## [What you should do]
Go through the records below and show every line with the string "部分组成".

Dataset excerpts:
'''
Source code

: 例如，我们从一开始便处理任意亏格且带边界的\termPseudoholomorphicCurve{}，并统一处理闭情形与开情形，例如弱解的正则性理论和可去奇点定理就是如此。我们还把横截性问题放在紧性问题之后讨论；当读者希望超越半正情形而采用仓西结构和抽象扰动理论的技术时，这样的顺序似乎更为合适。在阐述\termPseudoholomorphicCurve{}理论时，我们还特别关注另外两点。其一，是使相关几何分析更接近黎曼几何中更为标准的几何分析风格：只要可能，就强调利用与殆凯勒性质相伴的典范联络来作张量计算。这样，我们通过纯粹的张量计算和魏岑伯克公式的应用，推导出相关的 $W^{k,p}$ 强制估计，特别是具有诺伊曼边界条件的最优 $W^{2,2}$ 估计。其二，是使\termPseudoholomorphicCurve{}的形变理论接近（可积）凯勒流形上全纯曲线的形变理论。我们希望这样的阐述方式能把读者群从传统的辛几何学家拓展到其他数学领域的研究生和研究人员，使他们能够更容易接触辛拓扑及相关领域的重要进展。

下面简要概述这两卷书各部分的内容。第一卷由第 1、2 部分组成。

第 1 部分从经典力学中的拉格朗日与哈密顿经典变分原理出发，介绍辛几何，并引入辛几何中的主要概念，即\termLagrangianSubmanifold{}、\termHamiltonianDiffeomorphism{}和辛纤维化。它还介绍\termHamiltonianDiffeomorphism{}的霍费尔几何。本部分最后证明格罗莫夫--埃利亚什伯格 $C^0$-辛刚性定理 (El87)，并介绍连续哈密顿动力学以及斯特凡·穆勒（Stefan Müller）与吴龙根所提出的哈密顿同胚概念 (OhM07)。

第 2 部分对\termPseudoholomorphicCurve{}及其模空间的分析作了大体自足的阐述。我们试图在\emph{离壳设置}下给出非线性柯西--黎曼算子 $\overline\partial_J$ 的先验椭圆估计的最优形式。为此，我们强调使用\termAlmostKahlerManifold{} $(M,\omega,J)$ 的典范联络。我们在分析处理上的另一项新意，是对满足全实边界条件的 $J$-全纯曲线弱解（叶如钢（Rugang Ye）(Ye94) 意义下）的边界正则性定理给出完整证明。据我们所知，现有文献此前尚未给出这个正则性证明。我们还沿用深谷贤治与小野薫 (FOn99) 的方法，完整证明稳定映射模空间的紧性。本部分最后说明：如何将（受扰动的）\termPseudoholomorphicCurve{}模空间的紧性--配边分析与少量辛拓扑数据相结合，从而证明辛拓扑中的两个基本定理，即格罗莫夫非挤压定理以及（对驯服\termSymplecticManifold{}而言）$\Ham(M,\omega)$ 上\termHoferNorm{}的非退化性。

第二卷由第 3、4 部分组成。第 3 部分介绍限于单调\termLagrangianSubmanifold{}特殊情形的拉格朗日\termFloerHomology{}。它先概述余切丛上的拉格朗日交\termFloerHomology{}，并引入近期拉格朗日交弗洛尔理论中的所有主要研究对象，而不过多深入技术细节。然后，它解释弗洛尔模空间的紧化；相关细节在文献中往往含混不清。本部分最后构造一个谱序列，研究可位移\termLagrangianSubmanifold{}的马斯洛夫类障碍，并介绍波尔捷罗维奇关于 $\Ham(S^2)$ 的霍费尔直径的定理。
'''
## [Exercise solution]
下面简要概述这两卷书各部分的内容。第一卷由第 1、2 部分组成。
第二卷由第 3、4 部分组成。第 3 部分介绍限于单调\termLagrangianSubmanifold{}特殊情形的拉格朗日\termFloerHomology{}。它先概述余切丛上的拉格朗日交\termFloerHomology{}，并引入近期拉格朗日交弗洛尔理论中的所有主要研究对象，而不过多深入技术细节。然后，它解释弗洛尔模空间的紧化；相关细节在文献中往往含混不清。本部分最后构造一个谱序列，研究可位移\termLagrangianSubmanifold{}的马斯洛夫类障碍，并介绍波尔捷罗维奇关于 $\Ham(S^2)$ 的霍费尔直径的定理。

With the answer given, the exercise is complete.